◆ **What you are asked to do**: Output the listing below exactly, minus its images.

____ Data to examine

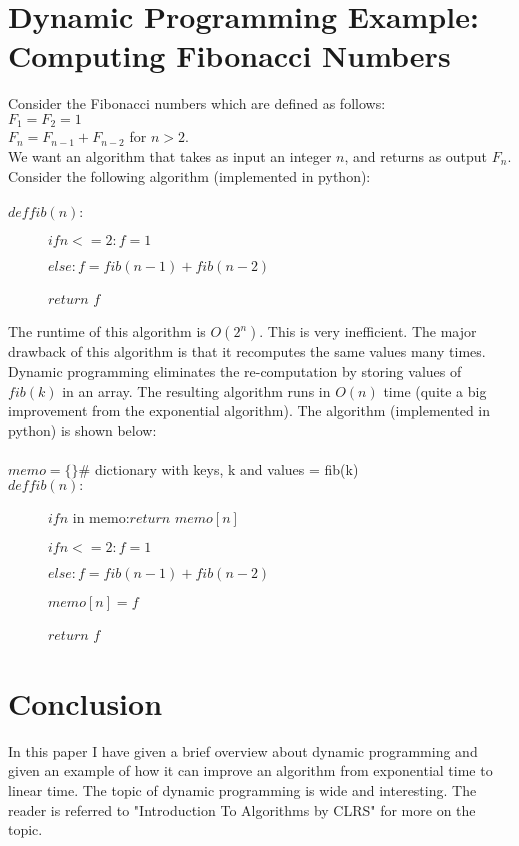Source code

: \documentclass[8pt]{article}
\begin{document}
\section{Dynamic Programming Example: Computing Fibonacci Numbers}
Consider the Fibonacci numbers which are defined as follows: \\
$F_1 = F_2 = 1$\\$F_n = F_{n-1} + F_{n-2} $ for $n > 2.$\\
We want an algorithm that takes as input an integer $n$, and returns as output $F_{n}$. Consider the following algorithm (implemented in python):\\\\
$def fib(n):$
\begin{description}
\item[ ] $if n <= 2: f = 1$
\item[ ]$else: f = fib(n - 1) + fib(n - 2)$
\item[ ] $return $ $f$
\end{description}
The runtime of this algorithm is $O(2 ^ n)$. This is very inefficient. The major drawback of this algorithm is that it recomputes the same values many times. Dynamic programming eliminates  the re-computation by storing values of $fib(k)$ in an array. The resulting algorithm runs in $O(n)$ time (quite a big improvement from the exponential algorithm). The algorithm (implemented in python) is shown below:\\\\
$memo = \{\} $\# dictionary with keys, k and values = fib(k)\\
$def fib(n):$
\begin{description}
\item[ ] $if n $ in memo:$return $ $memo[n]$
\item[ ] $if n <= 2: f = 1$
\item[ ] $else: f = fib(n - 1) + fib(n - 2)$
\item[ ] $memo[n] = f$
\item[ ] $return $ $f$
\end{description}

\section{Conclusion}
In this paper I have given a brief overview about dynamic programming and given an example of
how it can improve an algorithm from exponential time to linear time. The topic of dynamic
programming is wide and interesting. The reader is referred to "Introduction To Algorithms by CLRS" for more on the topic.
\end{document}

________

◆ **Final answer**:
Source code

: \documentclass[8pt]{article}
\begin{document}
\section{Dynamic Programming Example: Computing Fibonacci Numbers}
Consider the Fibonacci numbers which are defined as follows: \\
$F_1 = F_2 = 1$\\$F_n = F_{n-1} + F_{n-2} $ for $n > 2.$\\
We want an algorithm that takes as input an integer $n$, and returns as output $F_{n}$. Consider the following algorithm (implemented in python):\\\\
$def fib(n):$
\begin{description}
\item[ ] $if n <= 2: f = 1$
\item[ ]$else: f = fib(n - 1) + fib(n - 2)$
\item[ ] $return $ $f$
\end{description}
The runtime of this algorithm is $O(2 ^ n)$. This is very inefficient. The major drawback of this algorithm is that it recomputes the same values many times. Dynamic programming eliminates  the re-computation by storing values of $fib(k)$ in an array. The resulting algorithm runs in $O(n)$ time (quite a big improvement from the exponential algorithm). The algorithm (implemented in python) is shown below:\\\\
$memo = \{\} $\# dictionary with keys, k and values = fib(k)\\
$def fib(n):$
\begin{description}
\item[ ] $if n $ in memo:$return $ $memo[n]$
\item[ ] $if n <= 2: f = 1$
\item[ ] $else: f = fib(n - 1) + fib(n - 2)$
\item[ ] $memo[n] = f$
\item[ ] $return $ $f$
\end{description}

\section{Conclusion}
In this paper I have given a brief overview about dynamic programming and given an example of
how it can improve an algorithm from exponential time to linear time. The topic of dynamic
programming is wide and interesting. The reader is referred to "Introduction To Algorithms by CLRS" for more on the topic.
\end{document}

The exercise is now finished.